• How to complete this task
Working through the entries below, find how many lines include the string "ändras"; give only that number.

• Input for this task
+++
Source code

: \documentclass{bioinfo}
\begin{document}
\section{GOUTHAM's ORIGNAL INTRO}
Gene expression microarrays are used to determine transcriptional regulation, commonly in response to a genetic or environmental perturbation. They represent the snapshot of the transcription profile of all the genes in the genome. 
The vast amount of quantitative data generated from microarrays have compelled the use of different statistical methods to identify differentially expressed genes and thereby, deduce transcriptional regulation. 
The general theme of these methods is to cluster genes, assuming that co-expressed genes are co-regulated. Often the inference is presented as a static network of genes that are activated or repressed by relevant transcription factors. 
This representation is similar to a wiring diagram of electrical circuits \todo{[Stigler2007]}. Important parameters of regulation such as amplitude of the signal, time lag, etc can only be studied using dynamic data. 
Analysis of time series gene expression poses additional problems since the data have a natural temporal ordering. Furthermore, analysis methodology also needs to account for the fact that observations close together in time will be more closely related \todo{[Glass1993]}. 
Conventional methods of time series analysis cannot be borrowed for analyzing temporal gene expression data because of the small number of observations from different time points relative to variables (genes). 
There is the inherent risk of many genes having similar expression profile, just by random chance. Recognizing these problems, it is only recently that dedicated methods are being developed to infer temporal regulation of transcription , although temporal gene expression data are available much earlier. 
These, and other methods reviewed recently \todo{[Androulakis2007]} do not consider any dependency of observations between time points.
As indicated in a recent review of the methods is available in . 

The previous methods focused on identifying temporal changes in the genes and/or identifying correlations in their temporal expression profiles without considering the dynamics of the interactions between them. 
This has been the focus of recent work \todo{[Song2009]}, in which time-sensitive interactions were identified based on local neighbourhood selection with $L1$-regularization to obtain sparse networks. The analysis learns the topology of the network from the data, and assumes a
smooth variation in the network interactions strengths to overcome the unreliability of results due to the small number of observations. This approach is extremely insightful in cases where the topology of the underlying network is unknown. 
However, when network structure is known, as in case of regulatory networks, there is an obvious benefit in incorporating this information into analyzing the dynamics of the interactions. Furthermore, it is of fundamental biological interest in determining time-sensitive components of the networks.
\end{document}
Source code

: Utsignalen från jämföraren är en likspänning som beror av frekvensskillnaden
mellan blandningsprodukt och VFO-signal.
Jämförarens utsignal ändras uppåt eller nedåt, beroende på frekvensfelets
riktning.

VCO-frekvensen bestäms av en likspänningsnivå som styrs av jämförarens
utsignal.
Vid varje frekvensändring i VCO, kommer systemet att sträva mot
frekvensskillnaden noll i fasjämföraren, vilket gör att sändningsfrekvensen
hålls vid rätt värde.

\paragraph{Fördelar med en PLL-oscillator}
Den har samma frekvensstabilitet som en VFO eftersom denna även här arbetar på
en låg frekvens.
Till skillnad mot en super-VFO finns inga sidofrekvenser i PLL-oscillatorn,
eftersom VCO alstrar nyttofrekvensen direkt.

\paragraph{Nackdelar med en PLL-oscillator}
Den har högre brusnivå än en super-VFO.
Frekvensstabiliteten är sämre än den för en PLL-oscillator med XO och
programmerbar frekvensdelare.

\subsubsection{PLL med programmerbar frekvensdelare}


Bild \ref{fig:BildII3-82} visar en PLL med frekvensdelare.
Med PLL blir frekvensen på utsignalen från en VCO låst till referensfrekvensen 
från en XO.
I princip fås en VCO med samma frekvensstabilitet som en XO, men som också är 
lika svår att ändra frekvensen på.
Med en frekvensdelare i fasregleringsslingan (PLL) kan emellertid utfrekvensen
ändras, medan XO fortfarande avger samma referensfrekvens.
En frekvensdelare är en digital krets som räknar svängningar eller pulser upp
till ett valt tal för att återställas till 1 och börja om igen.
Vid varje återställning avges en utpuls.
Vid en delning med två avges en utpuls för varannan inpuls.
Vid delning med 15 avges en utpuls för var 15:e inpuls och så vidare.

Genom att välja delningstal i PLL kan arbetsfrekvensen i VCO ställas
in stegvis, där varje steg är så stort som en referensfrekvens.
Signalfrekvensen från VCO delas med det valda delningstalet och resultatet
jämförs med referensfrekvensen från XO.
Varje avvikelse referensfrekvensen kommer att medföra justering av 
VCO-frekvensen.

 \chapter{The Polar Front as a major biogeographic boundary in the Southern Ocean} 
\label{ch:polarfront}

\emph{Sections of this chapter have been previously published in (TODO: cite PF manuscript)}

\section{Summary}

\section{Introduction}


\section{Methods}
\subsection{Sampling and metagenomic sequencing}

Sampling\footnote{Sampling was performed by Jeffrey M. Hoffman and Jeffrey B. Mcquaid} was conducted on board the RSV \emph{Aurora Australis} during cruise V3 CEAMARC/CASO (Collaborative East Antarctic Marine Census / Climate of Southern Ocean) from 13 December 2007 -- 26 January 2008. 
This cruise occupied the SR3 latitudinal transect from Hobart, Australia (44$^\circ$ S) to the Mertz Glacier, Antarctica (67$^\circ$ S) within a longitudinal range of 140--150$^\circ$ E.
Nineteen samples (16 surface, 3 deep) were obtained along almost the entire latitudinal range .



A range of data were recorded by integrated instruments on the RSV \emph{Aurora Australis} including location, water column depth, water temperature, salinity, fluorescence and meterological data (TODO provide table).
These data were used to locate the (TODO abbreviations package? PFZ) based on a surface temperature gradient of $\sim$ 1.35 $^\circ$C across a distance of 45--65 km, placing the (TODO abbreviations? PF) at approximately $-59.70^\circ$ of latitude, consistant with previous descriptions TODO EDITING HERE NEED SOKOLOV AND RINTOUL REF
+++
• Response below
2